Raina Belleau and Caleb Churchill question how we remember events through the examination of the aftermath and the founding of the Camel Corps, an effort by Jefferson Davis in 1855 to employ camels in the United States Army. The story spun fantastical fictions across the region, but no rumor is more dazzling than the truth.
This collaborative installation forces the viewer to question their acceptance of both the facts and fictions surrounding historical factual folklore.
After proving unsuccessful in Civil War efforts, the Camel Corps was dissolved, and the animals were turned loose. In 1883, a woman was trampled to death by what was described as a huge, red beast driven by a skeletal figure strapped to its back. As sightings of the beast began to multiply, tall tales spread throughout the region. This ghost had (across multiple accounts) killed cattle and bears, run faster than any animal, was close to thirty feet tall, and could disappear from sight at will. Quickly dubbed “The Red Ghost,” this US Army trained camel, terrorizing suburban Colorado and Arizona, was a factual inspiration for great myth, albeit with details and truth lost to conjecture.

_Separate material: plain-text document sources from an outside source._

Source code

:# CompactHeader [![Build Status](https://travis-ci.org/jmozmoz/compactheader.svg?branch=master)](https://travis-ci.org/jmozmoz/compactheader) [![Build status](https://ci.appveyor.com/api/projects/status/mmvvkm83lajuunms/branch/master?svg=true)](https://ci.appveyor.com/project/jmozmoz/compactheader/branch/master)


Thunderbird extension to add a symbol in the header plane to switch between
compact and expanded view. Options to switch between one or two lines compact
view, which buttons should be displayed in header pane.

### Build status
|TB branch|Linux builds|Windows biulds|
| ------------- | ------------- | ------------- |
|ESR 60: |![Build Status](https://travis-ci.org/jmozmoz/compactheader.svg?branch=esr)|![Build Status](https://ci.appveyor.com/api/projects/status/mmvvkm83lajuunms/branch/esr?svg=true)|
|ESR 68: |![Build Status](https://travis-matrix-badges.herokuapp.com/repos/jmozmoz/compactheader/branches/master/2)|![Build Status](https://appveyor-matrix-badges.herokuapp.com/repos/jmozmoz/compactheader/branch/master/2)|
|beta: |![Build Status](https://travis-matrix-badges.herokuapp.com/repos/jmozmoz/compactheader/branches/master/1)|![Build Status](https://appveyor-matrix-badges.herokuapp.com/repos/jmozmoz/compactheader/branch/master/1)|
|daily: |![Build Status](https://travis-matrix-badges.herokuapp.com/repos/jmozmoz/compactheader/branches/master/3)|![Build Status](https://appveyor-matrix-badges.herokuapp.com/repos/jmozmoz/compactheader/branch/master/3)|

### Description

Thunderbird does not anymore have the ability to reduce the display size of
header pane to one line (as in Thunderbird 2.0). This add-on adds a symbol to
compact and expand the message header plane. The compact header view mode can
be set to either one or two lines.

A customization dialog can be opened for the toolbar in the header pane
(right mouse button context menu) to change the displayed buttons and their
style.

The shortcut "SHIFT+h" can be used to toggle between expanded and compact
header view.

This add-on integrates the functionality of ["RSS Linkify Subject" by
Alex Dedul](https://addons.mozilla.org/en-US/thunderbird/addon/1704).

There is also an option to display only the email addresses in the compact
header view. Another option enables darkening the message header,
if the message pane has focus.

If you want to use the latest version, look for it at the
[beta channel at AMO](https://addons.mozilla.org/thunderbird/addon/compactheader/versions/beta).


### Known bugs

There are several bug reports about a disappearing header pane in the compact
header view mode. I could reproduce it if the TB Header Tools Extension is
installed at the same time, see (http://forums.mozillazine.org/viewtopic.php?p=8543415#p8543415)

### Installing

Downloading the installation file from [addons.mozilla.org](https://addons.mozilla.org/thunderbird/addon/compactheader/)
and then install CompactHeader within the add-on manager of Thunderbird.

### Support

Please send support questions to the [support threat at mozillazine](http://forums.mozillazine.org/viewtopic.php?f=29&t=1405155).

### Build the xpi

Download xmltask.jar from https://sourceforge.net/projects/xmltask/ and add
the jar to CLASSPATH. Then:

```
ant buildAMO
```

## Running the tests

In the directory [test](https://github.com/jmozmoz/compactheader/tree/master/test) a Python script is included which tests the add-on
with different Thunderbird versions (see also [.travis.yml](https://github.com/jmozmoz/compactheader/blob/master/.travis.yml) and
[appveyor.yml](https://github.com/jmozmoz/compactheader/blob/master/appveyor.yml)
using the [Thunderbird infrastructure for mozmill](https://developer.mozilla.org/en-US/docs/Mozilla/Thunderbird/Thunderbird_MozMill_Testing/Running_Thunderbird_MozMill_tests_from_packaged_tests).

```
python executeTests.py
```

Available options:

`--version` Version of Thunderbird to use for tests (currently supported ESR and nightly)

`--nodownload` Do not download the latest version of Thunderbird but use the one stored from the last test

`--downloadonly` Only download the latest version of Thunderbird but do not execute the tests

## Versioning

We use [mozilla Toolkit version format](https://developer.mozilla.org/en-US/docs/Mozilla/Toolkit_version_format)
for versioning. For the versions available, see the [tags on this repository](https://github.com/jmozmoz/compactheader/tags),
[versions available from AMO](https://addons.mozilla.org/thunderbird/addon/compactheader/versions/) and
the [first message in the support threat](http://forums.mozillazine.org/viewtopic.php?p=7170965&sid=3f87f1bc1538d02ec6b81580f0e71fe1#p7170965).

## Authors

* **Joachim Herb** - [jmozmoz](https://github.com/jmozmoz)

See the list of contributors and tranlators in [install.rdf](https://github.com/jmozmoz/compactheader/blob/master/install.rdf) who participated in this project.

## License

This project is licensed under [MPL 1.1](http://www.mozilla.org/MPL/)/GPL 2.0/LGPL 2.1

Entering the gallery, the viewer will be presented with a lifesized camel sculpture alongside busts of the Camel Corps' founding fathers, handmade rugs, digital media and historical “memorabilia”. From the founding of the Camel Corp, to the ghostly camel’s humble death in the farmer’s garden, each work adds new details to the exhibition’s overarching narrative. The story of Fantasia Colorado is tragic and humorous, and this project aims to perpetuate the myth, clarify the history and to point to the moments when it is most difficult to untangle the two. The works themselves do not seek to simply illustrate the story, but to add elements of complication.
History is often retold in ways that favor the narrator, just as every ghost story needs a monster. In researching the legend and the history, the artists have uncovered multiple versions of each. Presenting the story without bias, Belleau and Churchill ask the viewer to decipher the truth for themselves.